一种语音识别方法和装置,该语音识别方法包括采集用户输入的语音信息;对所述语音信息进行特征提取,得到特征信息;根据预先获取的声学模型和语言模型,对所述特征信息进行解码,得到识别后的语音信息,其中,所述声学模型为预先进行数据压缩后得到的。该方法能够不依赖网络实现语音识别。

Description

语音识别方法和装置
相关申请的交叉引用
本申请要求百度在线网络技术(北京)有限公司于2014年04月01日提交的、发明名称为“语音识别方法和装置”的、中国专利申请号“201410129541.4”的优先权。
技术领域
本发明涉及智能处理技术领域,尤其涉及一种语音识别方法和装置。
背景技术
语音识别是信息技术领域重要的技术之一,语音识别的目标是使机器听懂人的自然语言,由识别后的语音作为控制信号可以应用在不同的领域。

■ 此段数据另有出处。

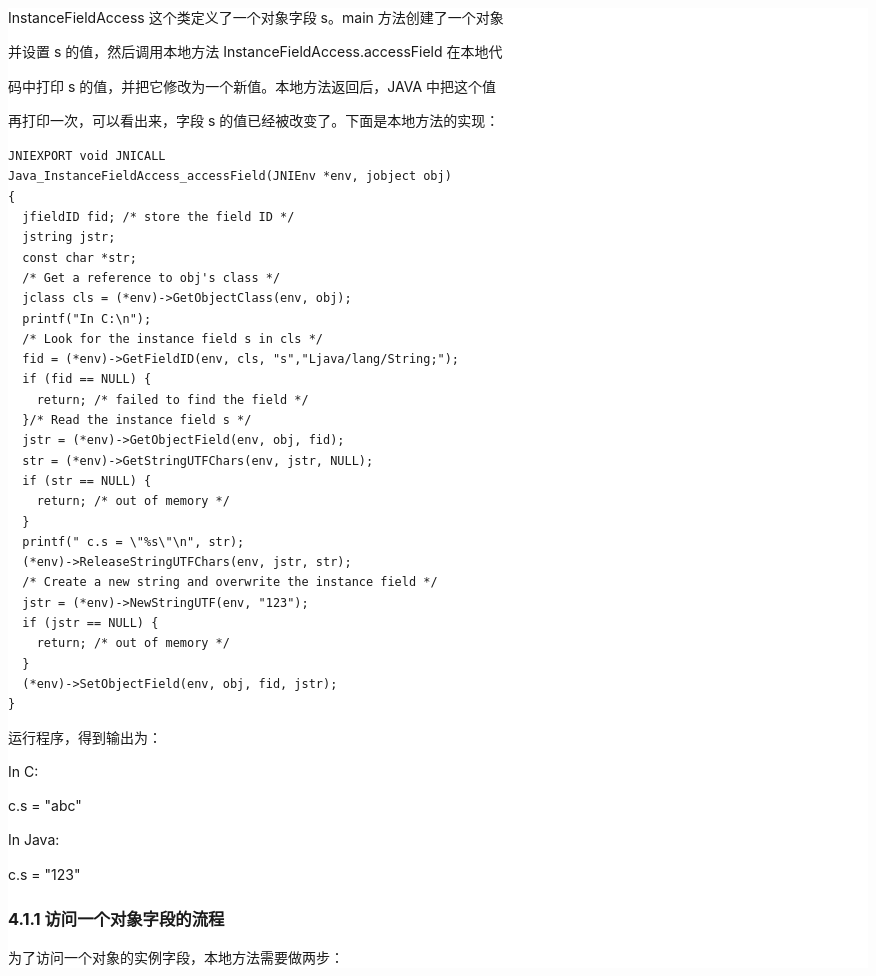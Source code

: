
 ```
```

InstanceFieldAccess 这个类定义了一个对象字段 s。main 方法创建了一个对象

并设置 s 的值，然后调用本地方法 InstanceFieldAccess.accessField 在本地代

码中打印 s 的值，并把它修改为一个新值。本地方法返回后，JAVA 中把这个值

再打印一次，可以看出来，字段 s 的值已经被改变了。下面是本地方法的实现：

```
JNIEXPORT void JNICALL 
Java_InstanceFieldAccess_accessField(JNIEnv *env, jobject obj)
{
  jfieldID fid; /* store the field ID */
  jstring jstr;
  const char *str;
  /* Get a reference to obj's class */
  jclass cls = (*env)->GetObjectClass(env, obj);
  printf("In C:\n");
  /* Look for the instance field s in cls */
  fid = (*env)->GetFieldID(env, cls, "s","Ljava/lang/String;");
  if (fid == NULL) {
  	return; /* failed to find the field */
  }/* Read the instance field s */
  jstr = (*env)->GetObjectField(env, obj, fid);
  str = (*env)->GetStringUTFChars(env, jstr, NULL);
  if (str == NULL) {
  	return; /* out of memory */
  }
  printf(" c.s = \"%s\"\n", str);
  (*env)->ReleaseStringUTFChars(env, jstr, str);
  /* Create a new string and overwrite the instance field */
  jstr = (*env)->NewStringUTF(env, "123");
  if (jstr == NULL) {
  	return; /* out of memory */
  }
  (*env)->SetObjectField(env, obj, fid, jstr);
}

```

运行程序，得到输出为：

In C:

c.s = "abc"

In Java:

c.s = "123"

### 4.1.1 访问一个对象字段的流程

为了访问一个对象的实例字段，本地方法需要做两步：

目前,语音识别通常采用在线方式,用户输入的语音信息由网络传入云端,经云端的服务器进行识别并将结果传回给用户。
但是,这种在线方式需要依赖网络。
发明内容
本发明旨在至少在一定程度上解决相关技术中的技术问题之一。
为此,本发明的一个目的在于提出一种语音识别方法,该方法可以不依赖网络实现语音识别。
本发明的另一个目的在于提出一种语音识别装置。
为达到上述目的,本发明第一方面实施例提出的语音识别方法,包括:采集用户输入的语音信息;对所述语音信息进行特征提取,得到特征信息;根据预先获取的声学模型和语言模型,对所述特征信息进行解码,得到识别后的语音信息,其中,所述声学模型为预先进行数据压缩后得到的。

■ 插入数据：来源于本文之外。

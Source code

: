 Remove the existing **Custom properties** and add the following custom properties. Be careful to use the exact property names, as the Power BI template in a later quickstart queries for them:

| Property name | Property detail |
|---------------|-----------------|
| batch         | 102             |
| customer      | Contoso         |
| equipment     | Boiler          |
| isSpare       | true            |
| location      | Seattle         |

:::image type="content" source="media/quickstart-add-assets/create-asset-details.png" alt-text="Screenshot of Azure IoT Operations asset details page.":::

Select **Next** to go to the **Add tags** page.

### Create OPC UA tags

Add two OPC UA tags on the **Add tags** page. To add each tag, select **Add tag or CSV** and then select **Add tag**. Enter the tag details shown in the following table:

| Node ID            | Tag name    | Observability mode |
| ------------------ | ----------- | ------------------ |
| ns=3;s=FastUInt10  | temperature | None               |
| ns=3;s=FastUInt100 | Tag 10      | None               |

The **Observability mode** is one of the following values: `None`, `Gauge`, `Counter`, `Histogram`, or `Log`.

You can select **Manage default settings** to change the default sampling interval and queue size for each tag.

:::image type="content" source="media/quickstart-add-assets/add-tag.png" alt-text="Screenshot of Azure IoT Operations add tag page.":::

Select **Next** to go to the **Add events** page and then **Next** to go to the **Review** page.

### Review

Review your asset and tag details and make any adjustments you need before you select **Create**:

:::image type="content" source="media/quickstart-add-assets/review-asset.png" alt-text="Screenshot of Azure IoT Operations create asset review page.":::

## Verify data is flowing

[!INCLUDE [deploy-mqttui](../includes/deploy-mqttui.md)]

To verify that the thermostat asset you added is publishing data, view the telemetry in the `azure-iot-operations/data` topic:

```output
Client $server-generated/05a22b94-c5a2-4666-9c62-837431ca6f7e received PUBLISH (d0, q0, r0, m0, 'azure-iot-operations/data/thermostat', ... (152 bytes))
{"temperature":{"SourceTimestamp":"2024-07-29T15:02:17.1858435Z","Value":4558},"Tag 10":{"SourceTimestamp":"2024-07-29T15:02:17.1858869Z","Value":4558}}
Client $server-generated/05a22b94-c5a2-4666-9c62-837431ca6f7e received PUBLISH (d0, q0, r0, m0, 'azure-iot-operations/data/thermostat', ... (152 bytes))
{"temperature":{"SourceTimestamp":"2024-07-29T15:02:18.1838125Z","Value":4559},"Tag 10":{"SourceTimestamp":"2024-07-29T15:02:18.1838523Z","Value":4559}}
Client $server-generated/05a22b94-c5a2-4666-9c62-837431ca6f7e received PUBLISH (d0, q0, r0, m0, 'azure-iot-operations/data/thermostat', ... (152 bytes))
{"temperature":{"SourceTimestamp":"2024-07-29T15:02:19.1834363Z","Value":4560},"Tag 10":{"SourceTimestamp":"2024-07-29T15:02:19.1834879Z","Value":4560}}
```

本发明第一方面实施例提出的语音识别方法,通过离线的方式进行语音识别,可以不需要依赖网络实现语音识别,方便用户使用。并且,通过对声学模型进行预先数据压缩,可以使得声学模型适应于移动设备中,以实现在移动设备离线完成语音识别。
为达到上述目的,本发明第二方面实施例提出的语音识别装置,包括:采集模块,用于采集用户输入的语音信息;提取模块,用于对所述语音信息进行特征提取,得到特征信息;解码模块,用于根据预先获取的声学模型和语言模型,对所述特征信息进行解码,得 到识别后的语音信息,其中,所述声学模型为预先进行数据压缩后得到的。
本发明第二方面实施例提出的语音识别装置,通过离线的方式进行语音识别,可以不需要依赖网络实现语音识别,方便用户使用。并且,通过对声学模型进行预先数据压缩,可以使得声学模型适应于移动设备中,以实现在移动设备离线完成语音识别。

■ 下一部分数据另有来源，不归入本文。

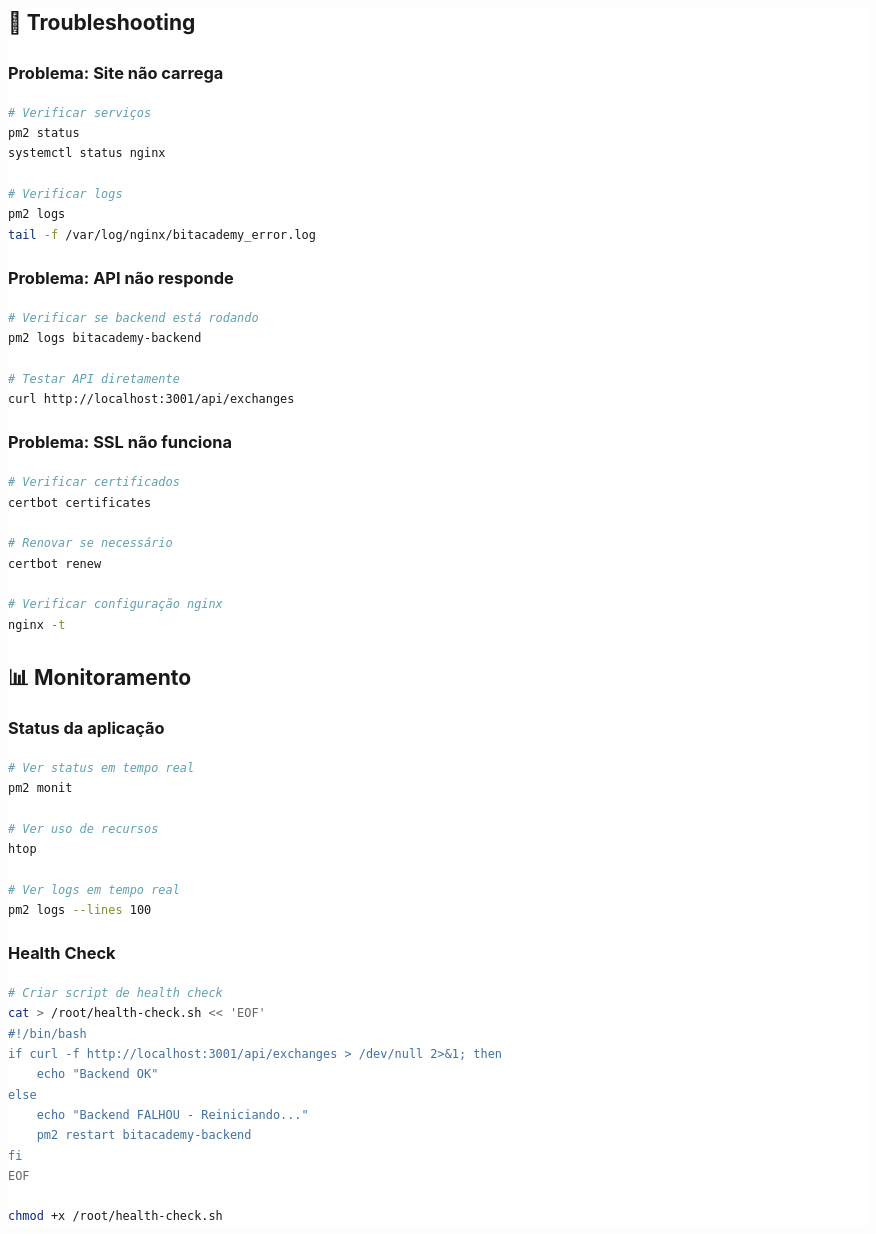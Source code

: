 ## 🐛 Troubleshooting

### Problema: Site não carrega
```bash
# Verificar serviços
pm2 status
systemctl status nginx

# Verificar logs
pm2 logs
tail -f /var/log/nginx/bitacademy_error.log
```

### Problema: API não responde
```bash
# Verificar se backend está rodando
pm2 logs bitacademy-backend

# Testar API diretamente
curl http://localhost:3001/api/exchanges
```

### Problema: SSL não funciona
```bash
# Verificar certificados
certbot certificates

# Renovar se necessário
certbot renew

# Verificar configuração nginx
nginx -t
```

## 📊 Monitoramento

### Status da aplicação
```bash
# Ver status em tempo real
pm2 monit

# Ver uso de recursos
htop

# Ver logs em tempo real
pm2 logs --lines 100
```

### Health Check
```bash
# Criar script de health check
cat > /root/health-check.sh << 'EOF'
#!/bin/bash
if curl -f http://localhost:3001/api/exchanges > /dev/null 2>&1; then
    echo "Backend OK"
else
    echo "Backend FALHOU - Reiniciando..."
    pm2 restart bitacademy-backend
fi
EOF

chmod +x /root/health-check.sh
```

为达到上述目的,本发明第三方面实施例提出的移动设备,包括:壳体、处理器、存储器、电路板和电源电路,其中,电路板安置在壳体围成的空间内部,处理器和存储器设置在电路板上;电源电路,用于为移动设备的各个电路或器件供电;存储器用于存储可执行程序代码;处理器通过读取存储器中存储的可执行程序代码来运行与可执行程序代码对应的程序,以用于执行以下步骤:采集用户输入的语音信息;对所述语音信息进行特征提取,得到特征信息;根据预先获取的声学模型和语言模型,对所述特征信息进行解码,得到识别后的语音信息,其中,所述声学模型为预先进行数据压缩后得到的。
本发明第三方面实施例提出的移动设备,通过离线的方式进行语音识别,可以不需要依赖网络实现语音识别,方便用户使用。并且,通过对声学模型进行预先数据压缩,可以使得声学模型适应于移动设备中,以实现在移动设备离线完成语音识别。
本发明附加的方面和优点将在下面的描述中部分给出,部分将从下面的描述中变得明显,或通过本发明的实践了解到。
附图说明
本发明上述的和/或附加的方面和优点从下面结合附图对实施例的描述中将变得明显和容易理解,其中:
图1为本发明一实施例提出的语音识别方法的流程示意图;
图2为本发明实施例中离线方式的语音识别的流程示意图;
图3为本发明另一实施例提出的语音识别方法的流程示意图;
图4为本发明实施例中过滤特征信息的示意图;
图5为本发明实施例中利用声学模型进行处理的流程示意图;
图6为本发明另一实施例提出的语音识别装置的结构示意图;
图7为本发明另一实施例提出的语音识别装置的结构示意图。
具体实施方式
下面详细描述本发明的实施例,所述实施例的示例在附图中示出,其中自始至终相同或类似的标号表示相同或类似的元件或具有相同或类似功能的元件。下面通过参考附图描述的实施例是示例性的,仅用于解释本发明,而不能理解为对本发明的限制。相反,本发 明的实施例包括落入所附加权利要求书的精神和内涵范围内的所有变化、修改和等同物。
图1为本发明一实施例提出的语音识别方法的流程示意图,该方法包括:
S11:移动设备采集用户输入的语音信息;
其中,移动设备可以为手机、平板电脑等。
相关技术中,移动设备接收到用户输入的语音信息后,会通过网络发送给云端的服务器,由服务器进行识别并返回识别结果。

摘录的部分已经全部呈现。